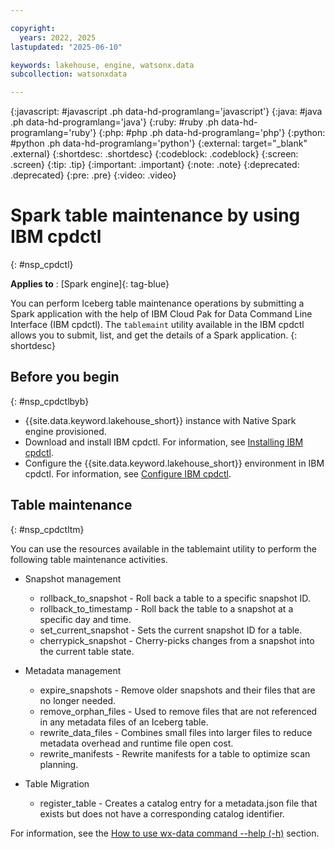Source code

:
 ```yaml
---

copyright:
  years: 2022, 2025
lastupdated: "2025-06-10"

keywords: lakehouse, engine, watsonx.data
subcollection: watsonxdata

---
```


{:javascript: #javascript .ph data-hd-programlang='javascript'}
{:java: #java .ph data-hd-programlang='java'}
{:ruby: #ruby .ph data-hd-programlang='ruby'}
{:php: #php .ph data-hd-programlang='php'}
{:python: #python .ph data-hd-programlang='python'}
{:external: target="_blank" .external}
{:shortdesc: .shortdesc}
{:codeblock: .codeblock}
{:screen: .screen}
{:tip: .tip}
{:important: .important}
{:note: .note}
{:deprecated: .deprecated}
{:pre: .pre}
{:video: .video}

# Spark table maintenance by using IBM cpdctl
{: #nsp_cpdctl}


**Applies to** : [Spark engine]{: tag-blue}


You can perform Iceberg table maintenance operations by submitting a Spark application with the help of IBM Cloud Pak for Data Command Line Interface (IBM cpdctl). The `tablemaint` utility available in the IBM cpdctl allows you to submit, list, and get the details of a Spark application.
{: shortdesc}

## Before you begin
{: #nsp_cpdctlbyb}

- {{site.data.keyword.lakehouse_short}} instance with Native Spark engine provisioned.
- Download and install IBM cpdctl. For information, see [Installing IBM cpdctl](https://ibmdocs-test.dcs.ibm.com/docs/en/SSDZ38_2.2.x_test?topic=cpdclic-downloading-installing-cloud-pak-data-command-line-interface-cpdctl).
- Configure the {{site.data.keyword.lakehouse_short}} environment in IBM cpdctl. For information, see [Configure IBM cpdctl](https://ibmdocs-test.dcs.ibm.com/docs/en/SSDZ38_2.2.x_test?topic=cpdctl-config-commands-usage).

## Table maintenance
{: #nsp_cpdctltm}

You can use the resources available in the tablemaint utility to perform the following table maintenance activities.

- Snapshot management

   * rollback_to_snapshot - Roll back a table to a specific snapshot ID.
   * rollback_to_timestamp - Roll back the table to a snapshot at a specific day and time.
   * set_current_snapshot - Sets the current snapshot ID for a table.
   * cherrypick_snapshot - Cherry-picks changes from a snapshot into the current table state.

- Metadata management

   * expire_snapshots - Remove older snapshots and their files that are no longer needed.
   * remove_orphan_files - Used to remove files that are not referenced in any metadata files of an Iceberg table.
   * rewrite_data_files - Combines small files into larger files to reduce metadata overhead and runtime file open cost.
   * rewrite_manifests - Rewrite manifests for a table to optimize scan planning.

- Table Migration

   * register_table - Creates a catalog entry for a metadata.json file that exists but does not have a corresponding catalog identifier.

For information, see the [How to use wx-data command --help (-h)](https://ibmdocs-test.dcs.ibm.com/docs/en/SSDZ38_2.2.x_test?topic=cpdctl-wx-data-commands-usage#cpdctl-commands_wx-data__section_npb_sr3_42c) section.
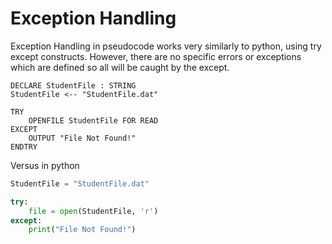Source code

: # Exception Handling

Exception Handling in pseudocode works very similarly to python, using try except constructs. However, there are no specific errors or exceptions which are defined so all will be caught by the except.

```
DECLARE StudentFile : STRING
StudentFile <-- "StudentFile.dat"

TRY
    OPENFILE StudentFile FOR READ
EXCEPT
    OUTPUT "File Not Found!"
ENDTRY
```

Versus in python

```python
StudentFile = "StudentFile.dat"

try:
    file = open(StudentFile, 'r')
except:
    print("File Not Found!")
```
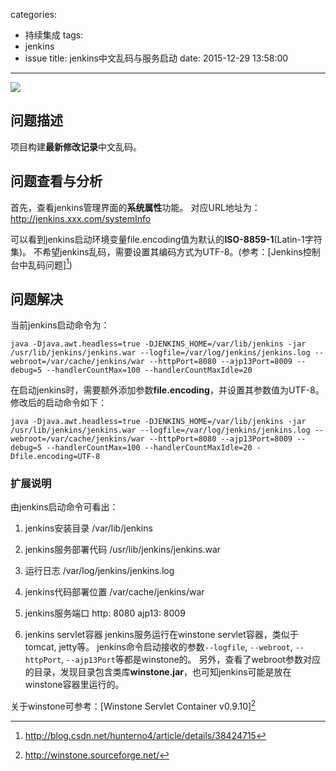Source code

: categories:
  - 持续集成
tags:
  - jenkins
  - issue
title: jenkins中文乱码与服务启动
date: 2015-12-29 13:58:00
---
<img src="/asserts/images/logo/jenkins.png" class="img-logo img-center" />


## 问题描述
项目构建**最新修改记录**中文乱码。


## 问题查看与分析
首先，查看jenkins管理界面的**系统属性**功能。
对应URL地址为：http://jenkins.xxx.com/systemInfo

可以看到jenkins启动环境变量file.encoding值为默认的**ISO-8859-1**(Latin-1字符集)。
不希望jenkins乱码，需要设置其编码方式为UTF-8。(参考：[Jenkins控制台中乱码问题][^1])


## 问题解决
当前jenkins启动命令为：
``` shell
java -Djava.awt.headless=true -DJENKINS_HOME=/var/lib/jenkins -jar /usr/lib/jenkins/jenkins.war --logfile=/var/log/jenkins/jenkins.log --webroot=/var/cache/jenkins/war --httpPort=8080 --ajp13Port=8009 --debug=5 --handlerCountMax=100 --handlerCountMaxIdle=20
```

在启动jenkins时，需要额外添加参数**file.encoding**，并设置其参数值为UTF-8。
修改后的启动命令如下：
``` shell
java -Djava.awt.headless=true -DJENKINS_HOME=/var/lib/jenkins -jar /usr/lib/jenkins/jenkins.war --logfile=/var/log/jenkins/jenkins.log --webroot=/var/cache/jenkins/war --httpPort=8080 --ajp13Port=8009 --debug=5 --handlerCountMax=100 --handlerCountMaxIdle=20 -Dfile.encoding=UTF-8
```


### 扩展说明
由jenkins启动命令可看出：

1. jenkins安装目录
/var/lib/jenkins

2. jenkins服务部署代码
/usr/lib/jenkins/jenkins.war

3. 运行日志
/var/log/jenkins/jenkins.log

4. jenkins代码部署位置
/var/cache/jenkins/war

5. jenkins服务端口
http: 8080
ajp13: 8009

6. jenkins servlet容器
jenkins服务运行在winstone servlet容器，类似于tomcat, jetty等。
jenkins命令启动接收的参数`--logfile`, `--webroot`, `--httpPort`, `--ajp13Port`等都是winstone的。
另外，查看了webroot参数对应的目录，发现目录包含类库**winstone.jar**，也可知jenkins可能是放在winstone容器里运行的。

关于winstone可参考：[Winstone Servlet Container v0.9.10][^6]



[^1]: http://blog.csdn.net/hunterno4/article/details/38424715
[^2]: http://lee2013.iteye.com/blog/2108612
[^3]: http://zhidao.baidu.com/question/177248555728533364.html
[^4]: http://lee2013.iteye.com/blog/2108612
[^5]: http://www.xuebuyuan.com/2108588.html
[^6]: http://winstone.sourceforge.net/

== == ==

▶ _What you have to do_: Check each line of the listing above, and copy it if it contains the word "Spark".

▶ _Response to this exercise_:
# Spark table maintenance by using IBM cpdctl
**Applies to** : [Spark engine]{: tag-blue}
You can perform Iceberg table maintenance operations by submitting a Spark application with the help of IBM Cloud Pak for Data Command Line Interface (IBM cpdctl). The `tablemaint` utility available in the IBM cpdctl allows you to submit, list, and get the details of a Spark application.
- {{site.data.keyword.lakehouse_short}} instance with Native Spark engine provisioned.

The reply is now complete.